==== DATASET CONTENT

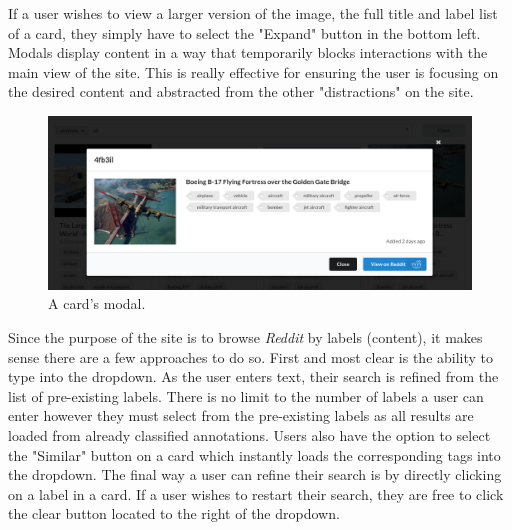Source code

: \documentclass[msc,oneside]{ubcthesis}%
\begin{document}
\par
If a user wishes to view a larger version of the image, the full title and label list of a card, they simply have to select the "Expand" button in the bottom left. Modals display content in a way that temporarily blocks interactions with the main view of the site. This is really effective for ensuring the user is focusing on the desired content and abstracted from the other "distractions" on the site.
\begin{figure}[H]
\includegraphics[width=\textwidth]{modal.png}
\caption{A card's modal.}
\end{figure}
\par
Since the purpose of the site is to browse \textit{Reddit} by labels (content), it makes sense there are a few approaches to do so. First and most clear is the ability to type into the dropdown. As the user enters text, their search is refined from the list of pre-existing labels. There is no limit to the number of labels a user can enter however they must select from the pre-existing labels as all results are loaded from already classified annotations. Users also have the option to select the "Similar" button on a card which instantly loads the corresponding tags into the dropdown. The final way a user can refine their search is by directly clicking on a label in a card. If a user wishes to restart their search, they are free to click the clear button located to the right of the dropdown.
\end{document}
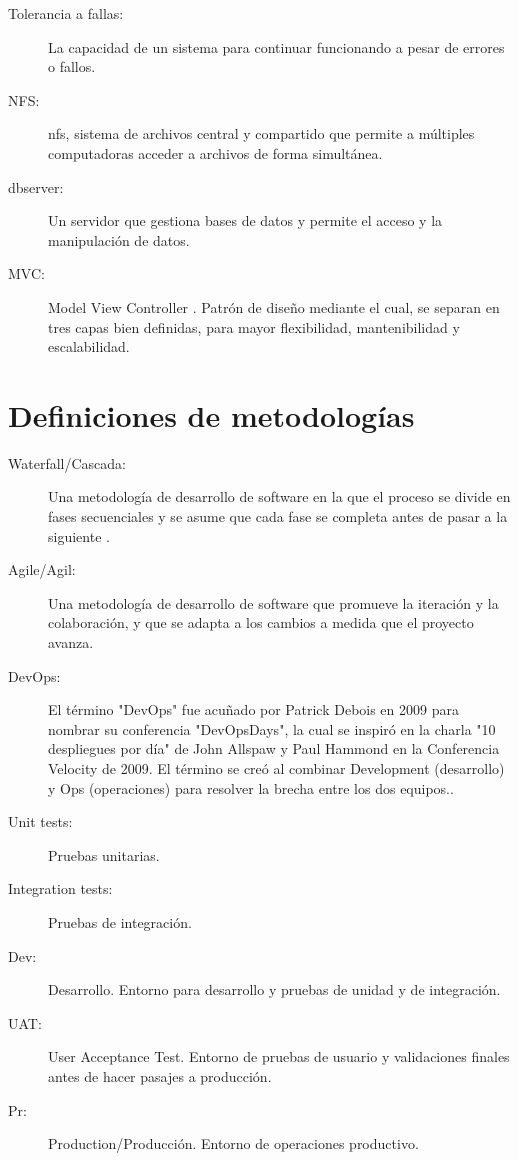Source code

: \begin{description}
    \item [Tolerancia a fallas:] La capacidad de un sistema para continuar funcionando a pesar de errores o fallos.
    \item [NFS:] \Gls{nfs}, sistema de archivos central y compartido que permite a múltiples computadoras acceder a archivos de forma simultánea.
    \item [\Gls{dbserver}:] Un servidor que gestiona bases de datos y permite el acceso y la manipulación de datos.
    \item [MVC:] Model View Controller \cite{pope1988}. Patrón de diseño mediante el cual, se separan en tres capas bien definidas, para mayor flexibilidad, mantenibilidad y escalabilidad.
    
\end{description}

\section{Definiciones de metodologías}
    
\begin{description}

\item[Waterfall/Cascada:] Una metodología de desarrollo de software en la que el proceso se divide en fases secuenciales y se asume que cada fase se completa antes de pasar a la siguiente \cite{royce1970}.
\item[Agile/Agil:] Una metodología de desarrollo de software que promueve la iteración y la colaboración, y que se adapta a los cambios a medida que el proyecto avanza.%
\item[DevOps:] El término "DevOps" fue acuñado por Patrick Debois en 2009 para nombrar su conferencia "DevOpsDays", la cual se inspiró en la charla "10 despliegues por día" de John Allspaw y Paul Hammond en la Conferencia Velocity de 2009. El término se creó al combinar Development (desarrollo) y Ops (operaciones) para resolver la brecha entre los dos equipos.\cite{allspaw2009}.
\item[Unit tests:] Pruebas unitarias.
\item[Integration tests:] Pruebas de integración.
\item[Dev:] Desarrollo. Entorno para desarrollo y pruebas de unidad y de integración.
\item[UAT:] User Acceptance Test. Entorno de pruebas de usuario y validaciones finales antes de hacer pasajes a producción.
\item[Pr:] Production/Producción. Entorno de operaciones productivo.

\end{description}


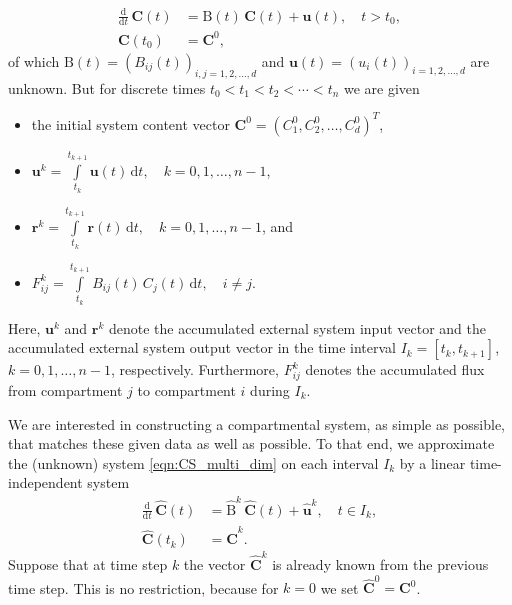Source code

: \documentclass[11pt,a4paper]{article}
\renewcommand{\vec}[1]{\mathbf{#1}}
\newcommand{\tens}[1]{\mathrm{#1}}
\newcommand{\deriv}[1]{\frac{\mathrm{d}}{\mathrm{d}#1}}
\newcommand{\dd}[1]{\,\mathrm{d}#1}
\newcommand{\intl}{\int\limits}
\begin{document}
        \begin{equation}\label{eqn:CS_multi_dim}
            \begin{aligned}
                \deriv{t}\,\vec{C}(t) &= \tens{B}(t)\,\vec{C}(t) + \vec{u}(t),\quad t>t_0,\\
                \vec{C}(t_0) &= \vec{C}^0,
            \end{aligned}
        \end{equation}
        of which $\tens{B}(t)=(B_{ij}(t))_{i,j=1,2,\ldots,d}$ and $\vec{u}(t)=(u_i(t))_{i=1,2,\ldots,d}$ are unknown.
        But for discrete times $t_0<t_1<t_2<\cdots<t_n$ we are given
        \begin{itemize}
            \item the initial system content vector $\vec{C}^0=(C^0_1,C^0_2,\ldots,C^0_d)^T$,
            \item $\vec{u}^k = \intl_{t_k}^{t_{k+1}} \vec{u}(t)\dd{t},\quad k=0,1,\ldots,n-1$, 
            \item $\vec{r}^k = \intl_{t_k}^{t_{k+1}} \vec{r}(t)\dd{t},\quad k=0,1,\ldots,n-1$, and
            \item $F_{ij}^k = \intl_{t_k}^{t_{k+1}} B_{ij}(t)\,C_j(t)\dd{t},\quad i\neq j$.
        \end{itemize}
        Here, $\vec{u}^k$ and $\vec{r}^k$ denote the accumulated external system input vector and the accumulated external system output vector in the time interval $I_k=[t_k,t_{k+1}]$, $k=0,1,\ldots,n-1$, respectively.
        Furthermore, $F^k_{ij}$ denotes the accumulated flux from compartment $j$ to compartment $i$ during $I_k$.

        We are interested in constructing a compartmental system, as simple as possible, that matches these given data as well as possible.
        To that end, we approximate the (unknown) system \eqref{eqn:CS_multi_dim} on each interval $I_k$ by a linear time-independent system
        \begin{equation}\label{eqn:CS_multi_dim_approx}
            \begin{aligned}
                \deriv{t}\,\widehat{\vec{C}}(t) &= \widehat{\tens{B}}^k\,\widehat{\vec{C}}(t) + \widehat{\vec{u}}^k,\quad t\in I_k,\\
                \widehat{\vec{C}}(t_k) &= \widehat{\vec{C}}^k.
            \end{aligned}
        \end{equation}
        Suppose that at time step $k$ the vector $\widehat{\vec{C}}^k$ is already known from the previous time step.
        This is no restriction, because for $k=0$ we set $\widehat{\vec{C}}^0=\vec{C}^0$.
\end{document}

========

§ **WORK ITEM**: Give an exact copy of the listing, without its pictures.

§ **WRITTEN RESPONSE**:
Source code

: \documentclass[msc,oneside]{ubcthesis}%
\begin{document}
\par
If a user wishes to view a larger version of the image, the full title and label list of a card, they simply have to select the "Expand" button in the bottom left. Modals display content in a way that temporarily blocks interactions with the main view of the site. This is really effective for ensuring the user is focusing on the desired content and abstracted from the other "distractions" on the site.
\begin{figure}[H]
\includegraphics[width=\textwidth]{modal.png}
\caption{A card's modal.}
\end{figure}
\par
Since the purpose of the site is to browse \textit{Reddit} by labels (content), it makes sense there are a few approaches to do so. First and most clear is the ability to type into the dropdown. As the user enters text, their search is refined from the list of pre-existing labels. There is no limit to the number of labels a user can enter however they must select from the pre-existing labels as all results are loaded from already classified annotations. Users also have the option to select the "Similar" button on a card which instantly loads the corresponding tags into the dropdown. The final way a user can refine their search is by directly clicking on a label in a card. If a user wishes to restart their search, they are free to click the clear button located to the right of the dropdown.
\end{document}
Source code

: \begin{description}
    \item [Tolerancia a fallas:] La capacidad de un sistema para continuar funcionando a pesar de errores o fallos.
    \item [NFS:] \Gls{nfs}, sistema de archivos central y compartido que permite a múltiples computadoras acceder a archivos de forma simultánea.
    \item [\Gls{dbserver}:] Un servidor que gestiona bases de datos y permite el acceso y la manipulación de datos.
    \item [MVC:] Model View Controller \cite{pope1988}. Patrón de diseño mediante el cual, se separan en tres capas bien definidas, para mayor flexibilidad, mantenibilidad y escalabilidad.
    
\end{description}

\section{Definiciones de metodologías}
    
\begin{description}

\item[Waterfall/Cascada:] Una metodología de desarrollo de software en la que el proceso se divide en fases secuenciales y se asume que cada fase se completa antes de pasar a la siguiente \cite{royce1970}.
\item[Agile/Agil:] Una metodología de desarrollo de software que promueve la iteración y la colaboración, y que se adapta a los cambios a medida que el proyecto avanza.%
\item[DevOps:] El término "DevOps" fue acuñado por Patrick Debois en 2009 para nombrar su conferencia "DevOpsDays", la cual se inspiró en la charla "10 despliegues por día" de John Allspaw y Paul Hammond en la Conferencia Velocity de 2009. El término se creó al combinar Development (desarrollo) y Ops (operaciones) para resolver la brecha entre los dos equipos.\cite{allspaw2009}.
\item[Unit tests:] Pruebas unitarias.
\item[Integration tests:] Pruebas de integración.
\item[Dev:] Desarrollo. Entorno para desarrollo y pruebas de unidad y de integración.
\item[UAT:] User Acceptance Test. Entorno de pruebas de usuario y validaciones finales antes de hacer pasajes a producción.
\item[Pr:] Production/Producción. Entorno de operaciones productivo.

\end{description}


Source code

: \documentclass[11pt,a4paper]{article}
\renewcommand{\vec}[1]{\mathbf{#1}}
\newcommand{\tens}[1]{\mathrm{#1}}
\newcommand{\deriv}[1]{\frac{\mathrm{d}}{\mathrm{d}#1}}
\newcommand{\dd}[1]{\,\mathrm{d}#1}
\newcommand{\intl}{\int\limits}
\begin{document}
        \begin{equation}\label{eqn:CS_multi_dim}
            \begin{aligned}
                \deriv{t}\,\vec{C}(t) &= \tens{B}(t)\,\vec{C}(t) + \vec{u}(t),\quad t>t_0,\\
                \vec{C}(t_0) &= \vec{C}^0,
            \end{aligned}
        \end{equation}
        of which $\tens{B}(t)=(B_{ij}(t))_{i,j=1,2,\ldots,d}$ and $\vec{u}(t)=(u_i(t))_{i=1,2,\ldots,d}$ are unknown.
        But for discrete times $t_0<t_1<t_2<\cdots<t_n$ we are given
        \begin{itemize}
            \item the initial system content vector $\vec{C}^0=(C^0_1,C^0_2,\ldots,C^0_d)^T$,
            \item $\vec{u}^k = \intl_{t_k}^{t_{k+1}} \vec{u}(t)\dd{t},\quad k=0,1,\ldots,n-1$, 
            \item $\vec{r}^k = \intl_{t_k}^{t_{k+1}} \vec{r}(t)\dd{t},\quad k=0,1,\ldots,n-1$, and
            \item $F_{ij}^k = \intl_{t_k}^{t_{k+1}} B_{ij}(t)\,C_j(t)\dd{t},\quad i\neq j$.
        \end{itemize}
        Here, $\vec{u}^k$ and $\vec{r}^k$ denote the accumulated external system input vector and the accumulated external system output vector in the time interval $I_k=[t_k,t_{k+1}]$, $k=0,1,\ldots,n-1$, respectively.
        Furthermore, $F^k_{ij}$ denotes the accumulated flux from compartment $j$ to compartment $i$ during $I_k$.

        We are interested in constructing a compartmental system, as simple as possible, that matches these given data as well as possible.
        To that end, we approximate the (unknown) system \eqref{eqn:CS_multi_dim} on each interval $I_k$ by a linear time-independent system
        \begin{equation}\label{eqn:CS_multi_dim_approx}
            \begin{aligned}
                \deriv{t}\,\widehat{\vec{C}}(t) &= \widehat{\tens{B}}^k\,\widehat{\vec{C}}(t) + \widehat{\vec{u}}^k,\quad t\in I_k,\\
                \widehat{\vec{C}}(t_k) &= \widehat{\vec{C}}^k.
            \end{aligned}
        \end{equation}
        Suppose that at time step $k$ the vector $\widehat{\vec{C}}^k$ is already known from the previous time step.
        This is no restriction, because for $k=0$ we set $\widehat{\vec{C}}^0=\vec{C}^0$.
\end{document}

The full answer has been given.